Hong Kong Tax Alert - Issue 12, December 2019
On 25 November 2019, Hong Kong signed a comprehensive double taxation arrangement (“Arrangement”) with Macau (click here). The Arrangement will come into force upon completed of the formal ratification procedures by both sides.
Prior to the Arrangement, a Hong Kong resident is subject to tax in Macau if it carries out business activities in Macau, even though the relevant activities may be limited (e.g., Hong Kong employees travelling to Macau to perform certain services for a short period of time). With the arrangement in place, a Hong Kong tax resident will not be subject to tax in Macau if its activities in Macau do not constitute a PE as defined in the Arrangement.
In addition to the standard definition of PE, the Arrangement also adopts the definition of dependent agent PE under the OECD BEPS Action 7. In simple terms, notwithstanding the absence of a fixed place of business, a Hong Kong enterprise could be regarded as having a PE in Macau if a Macau resident habitually concludes contracts in the name of the Hong Kong enterprise, or habitually plays the principal role leading to the conclusion of contracts that are routinely concluded without material modification by the Hong Kong enterprise. The Arrangement follows the latest standard of international tax rules to prevent the artificial avoidance of a PE.
Prior to the Arrangement, income earned by Macau residents in Hong Kong is subject to both Hong Kong and Macau income tax. Under the Arrangement, double taxation could be avoided by way of exempting the income taxed in Hong Kong from Macau tax, or by crediting the Hong Kong tax paid against the Macau tax payable in respect of the same income. The Arrangement also provides for a credit against the Hong Kong tax payable for any Macau tax paid.
Under the Arrangement, gains derived from the alienation of shares in a company, or comparable interest in other entities such as partnership and trusts, in which more than 50% of the assets comprised immovable property situated in one side at any time within the 365 days before the alienation of shares may be taxed in that side.
Under the current local tax laws of Hong Kong and Macau, both jurisdictions generally do not tax gains on disposal of shares in a company incorporated in their respective jurisdictions or companies holding immovable property situated in their respective jurisdictions, provided that the relevant shareholder does not carry out any business activities in their respective jurisdictions. This article may therefore have limited application.
Short-term secondees and business travelers can now visit Macau for up to 183 days in any 12-month period, provided their costs are not borne by the employer’s PE or fixed base in Macau. Further, a qualified teacher or researcher,
is exempt from tax on that other side in respect of the remuneration derived from the above activities for a period of three years. This is subject to the proviso that the relevant remuneration has been subjected to tax on the side where the person concerned is employed.

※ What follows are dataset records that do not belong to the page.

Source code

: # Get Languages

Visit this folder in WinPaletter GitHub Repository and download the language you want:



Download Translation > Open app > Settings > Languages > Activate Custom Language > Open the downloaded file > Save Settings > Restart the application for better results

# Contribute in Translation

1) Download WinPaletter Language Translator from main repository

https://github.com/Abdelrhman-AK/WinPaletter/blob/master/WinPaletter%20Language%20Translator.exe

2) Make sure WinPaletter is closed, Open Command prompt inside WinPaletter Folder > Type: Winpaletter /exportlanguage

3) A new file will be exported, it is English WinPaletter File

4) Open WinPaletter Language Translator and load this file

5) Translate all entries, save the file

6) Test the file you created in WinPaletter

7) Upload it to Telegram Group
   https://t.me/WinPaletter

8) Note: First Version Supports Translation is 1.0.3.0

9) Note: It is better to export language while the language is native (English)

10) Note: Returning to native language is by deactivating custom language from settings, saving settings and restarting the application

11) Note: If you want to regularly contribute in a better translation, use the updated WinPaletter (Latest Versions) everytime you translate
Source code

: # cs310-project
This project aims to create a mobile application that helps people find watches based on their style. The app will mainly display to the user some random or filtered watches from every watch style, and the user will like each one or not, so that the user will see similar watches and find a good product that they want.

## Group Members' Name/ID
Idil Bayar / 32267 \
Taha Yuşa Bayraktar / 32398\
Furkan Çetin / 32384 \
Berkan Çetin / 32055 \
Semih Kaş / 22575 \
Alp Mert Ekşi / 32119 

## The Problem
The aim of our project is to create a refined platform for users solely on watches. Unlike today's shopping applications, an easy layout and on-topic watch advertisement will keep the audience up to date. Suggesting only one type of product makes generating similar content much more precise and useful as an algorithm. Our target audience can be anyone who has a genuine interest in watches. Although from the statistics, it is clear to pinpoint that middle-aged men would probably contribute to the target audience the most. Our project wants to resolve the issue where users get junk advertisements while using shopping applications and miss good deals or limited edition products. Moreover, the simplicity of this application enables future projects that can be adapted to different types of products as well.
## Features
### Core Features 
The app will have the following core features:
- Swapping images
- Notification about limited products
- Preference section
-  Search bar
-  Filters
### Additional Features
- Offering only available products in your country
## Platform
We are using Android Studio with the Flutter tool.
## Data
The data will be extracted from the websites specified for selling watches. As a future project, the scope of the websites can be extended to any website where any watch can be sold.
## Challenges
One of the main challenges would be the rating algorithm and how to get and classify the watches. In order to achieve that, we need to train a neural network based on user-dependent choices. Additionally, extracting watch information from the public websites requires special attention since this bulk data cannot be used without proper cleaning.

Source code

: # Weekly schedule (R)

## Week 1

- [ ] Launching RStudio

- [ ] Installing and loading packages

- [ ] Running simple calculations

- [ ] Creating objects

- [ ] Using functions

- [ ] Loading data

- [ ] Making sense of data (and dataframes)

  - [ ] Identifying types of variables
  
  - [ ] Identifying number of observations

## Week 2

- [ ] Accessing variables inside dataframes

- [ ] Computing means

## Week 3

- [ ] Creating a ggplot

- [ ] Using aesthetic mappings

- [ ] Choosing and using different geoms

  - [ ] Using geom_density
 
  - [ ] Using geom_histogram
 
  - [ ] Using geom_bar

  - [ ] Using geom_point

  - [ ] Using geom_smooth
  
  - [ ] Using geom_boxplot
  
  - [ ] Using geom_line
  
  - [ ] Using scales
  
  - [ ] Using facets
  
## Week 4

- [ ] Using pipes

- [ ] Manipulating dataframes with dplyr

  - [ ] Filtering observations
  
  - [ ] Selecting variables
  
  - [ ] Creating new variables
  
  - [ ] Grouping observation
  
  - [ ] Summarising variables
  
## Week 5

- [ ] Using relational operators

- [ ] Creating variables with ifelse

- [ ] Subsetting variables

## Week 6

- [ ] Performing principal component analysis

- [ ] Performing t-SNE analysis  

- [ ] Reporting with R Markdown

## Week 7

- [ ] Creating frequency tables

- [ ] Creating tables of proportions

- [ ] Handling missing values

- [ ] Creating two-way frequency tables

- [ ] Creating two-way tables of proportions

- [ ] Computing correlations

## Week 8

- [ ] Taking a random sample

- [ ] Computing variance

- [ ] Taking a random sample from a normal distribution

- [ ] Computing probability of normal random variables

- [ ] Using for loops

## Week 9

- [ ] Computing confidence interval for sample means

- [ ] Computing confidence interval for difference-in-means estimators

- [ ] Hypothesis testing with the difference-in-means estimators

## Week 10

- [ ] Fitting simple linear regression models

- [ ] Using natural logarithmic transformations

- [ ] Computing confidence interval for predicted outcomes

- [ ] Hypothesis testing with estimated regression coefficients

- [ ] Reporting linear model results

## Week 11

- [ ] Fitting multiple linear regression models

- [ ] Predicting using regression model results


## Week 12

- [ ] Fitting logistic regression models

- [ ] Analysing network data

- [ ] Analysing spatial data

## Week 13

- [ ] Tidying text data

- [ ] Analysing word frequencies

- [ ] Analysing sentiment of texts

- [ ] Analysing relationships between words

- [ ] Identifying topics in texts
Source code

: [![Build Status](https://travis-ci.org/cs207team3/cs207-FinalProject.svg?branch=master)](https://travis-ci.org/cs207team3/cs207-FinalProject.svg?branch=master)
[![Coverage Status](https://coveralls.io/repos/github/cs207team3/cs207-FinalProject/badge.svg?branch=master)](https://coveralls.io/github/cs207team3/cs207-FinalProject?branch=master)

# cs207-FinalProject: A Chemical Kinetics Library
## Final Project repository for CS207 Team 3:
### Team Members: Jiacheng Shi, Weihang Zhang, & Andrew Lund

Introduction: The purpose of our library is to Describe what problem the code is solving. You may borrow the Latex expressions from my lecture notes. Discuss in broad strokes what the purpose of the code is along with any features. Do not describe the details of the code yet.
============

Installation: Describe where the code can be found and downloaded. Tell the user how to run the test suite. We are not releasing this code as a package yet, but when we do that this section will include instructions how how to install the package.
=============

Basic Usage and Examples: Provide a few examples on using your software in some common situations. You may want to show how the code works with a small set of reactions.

The Hong Kong withholding tax on royalties is, under the Arrangement, reduced from the normal 4.95% in most cases to 3%.
Under the Arrangement, withholding tax on dividend and interest is reduced to 5%. However, given that Hong Kong and Macau currently do not levy withholding tax on dividend and interest, the reduced withholding tax rate should not be generally relevant.
The Arrangement offers additional incentives for the business sector of both sides to do business, invest, encourage exchange of talent and promote economic growth of the Guangdong-Hong Kong-Macau Greater Bay Area.